Sunday, 22 January 2017

They're having children

Tonight I was sitting at my computer, watching the final chapter (episode) of the OA, and I went on Facebook and inevitably fell into one of the articles about the women's marches that have been held throughout this weekend in different places.

I did not participate, I am almost embarrassed to admit, in the one held in London, nor the event held in Cambridge. It was down to pure apathy, I have to be honest about this. And it's not that I didn't care, it's that I didn't care enough to go. I was tired after a long week. It was easier to make excuses. But it doesn't matter. I didn't go and I wish I had, but I didn't go.

In any case, there I was, looking at pictures of signs, and what hit me was the amount of children in the marches, the number of little girls. Now, most of these pictures were taken in the US, meaning that these children, a lot of them between 4 and 8, will go through a significant part of the childhoods with Trump as their president. They and their parents may suffer because of this. They may have less access to health insurance (though it's important to note that many people's status as uninsured did not change under the Affordable Care Act), their parents may be persecuted for being who they are or for loving who they love. These children will grow up under a president and an administration that is markedly more divisive and more hateful than the one preceding it, and it's likely that people in the US are heading towards (more) dangerous times. This saddened me, but it wasn't what shocked me.

What shocks me is the ability that human beings have for abstraction, or rather, our ability to both see what's coming and simultaneously ignore it for our own happiness. This is, our own capacity for hope.

I've been wondering about this for a few years. I've always wanted to have kids. Three or so. Boys and girls if possible. When I was younger it seemed obvious to me that I would grow up and part of what I would be would be a mum. And I still want to be a mum. But I'm scared. I'm scared for my kids. Firstly, I am scared to bring a child into the world who may be plagued (like I am on occasion) by questions about their own mortality that I will not be able to answer, a child who may be scared of death and at the same time perfectly able to recognise that there is nothing to be done about it. That in itself would be enough to make me hesitate about having children. But if that isn't enough, there is more.
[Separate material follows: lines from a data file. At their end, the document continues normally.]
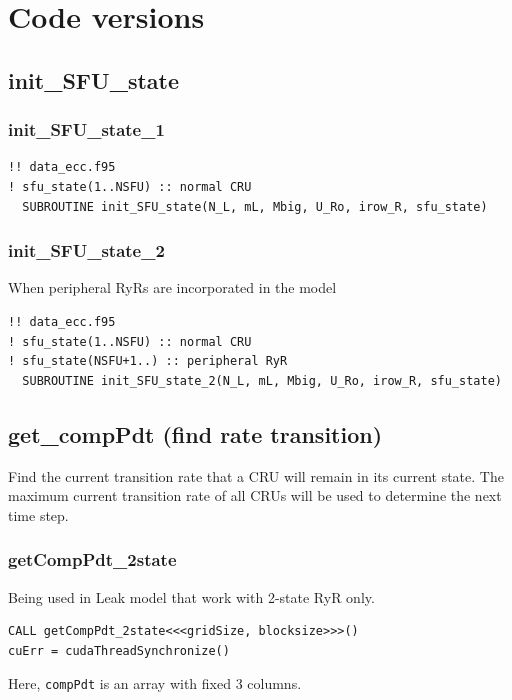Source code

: \chapter{Code versions}
\label{chap:code_versions}

\section{init\_SFU\_state}
\label{sec:init_SFU_state}

\subsection{init\_SFU\_state\_1}
\label{sec:init_SFU_state_1}
  
\begin{verbatim}
!! data_ecc.f95
! sfu_state(1..NSFU) :: normal CRU
  SUBROUTINE init_SFU_state(N_L, mL, Mbig, U_Ro, irow_R, sfu_state)
\end{verbatim}

\subsection{init\_SFU\_state\_2}
\label{sec:init_SFU_state_2}

When peripheral RyRs are incorporated in the model 

\begin{verbatim}
!! data_ecc.f95
! sfu_state(1..NSFU) :: normal CRU
! sfu_state(NSFU+1..) :: peripheral RyR
  SUBROUTINE init_SFU_state_2(N_L, mL, Mbig, U_Ro, irow_R, sfu_state)
\end{verbatim}

\section{get\_compPdt (find rate transition)}
\label{sec:get_compPdt}

Find the current transition rate that a CRU will remain in its current
state. The maximum current transition rate of all CRUs will be used to determine
the next time step. 

\subsection{getCompPdt\_2state}
	
Being used in Leak model that work with 2-state RyR only. 
\begin{verbatim}
CALL getCompPdt_2state<<<gridSize, blocksize>>>()
cuErr = cudaThreadSynchronize()
\end{verbatim}
Here, \verb!compPdt! is an array with fixed 3 columns.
I was the child of a generation that grew up hopeful. That grew up in a time when living in the moon was a possibility, and where technology could only bring better things for humans. A generation that could conceive of a world where machines did all the work, and humans lived better. I on the other hand am part of a generation that is fearful. The world is overpopulated, we don't have enough land to produce food for everyone, we are contaminating the water we have, animals are dying at a rate unheard of since the last great extinction, climate change is wrecking havoc with the weather and likely will soon start affecting the places in the world where humans can live, reducing the area we are able to populate. The rich are getting richer and the poor poorer. Most of us are able to have a better life than the average person 100 years ago, but who knows how long that will last? Someone predicted at some point that during the 21st century the water wars would take place. I wouldn't be surprised if the land wars took place too. Or if, more easily, the richest will just buy up all the land that is livable and create their own society leaving the rest of us out. I should write a novel.

It therefore surprises me that people have children. The same people talking about injustice, and climate change, the same people who know to be scared of the future, are bringing other people along to live in that future. It might just be biological imperative: we want to have children because if we didn't we would have died out, and evolution through natural selection can't have that. But somehow I suspect that at least some of the people who are having children now are aware what they're setting their children up for, at least potentially. And so I wonder. Do they know something I don't? Do they see hope as inextricably human? Do they believe that deciding not to have children because of fear is purely giving in to the evil in the world, giving up on the hope that we may yet fix it? Or is it something less transcendent and a lot more selfish than that: is it that, despite knowing, they believe (we believe) that we deserve to be happy even if everything else and everyone else goes to hell?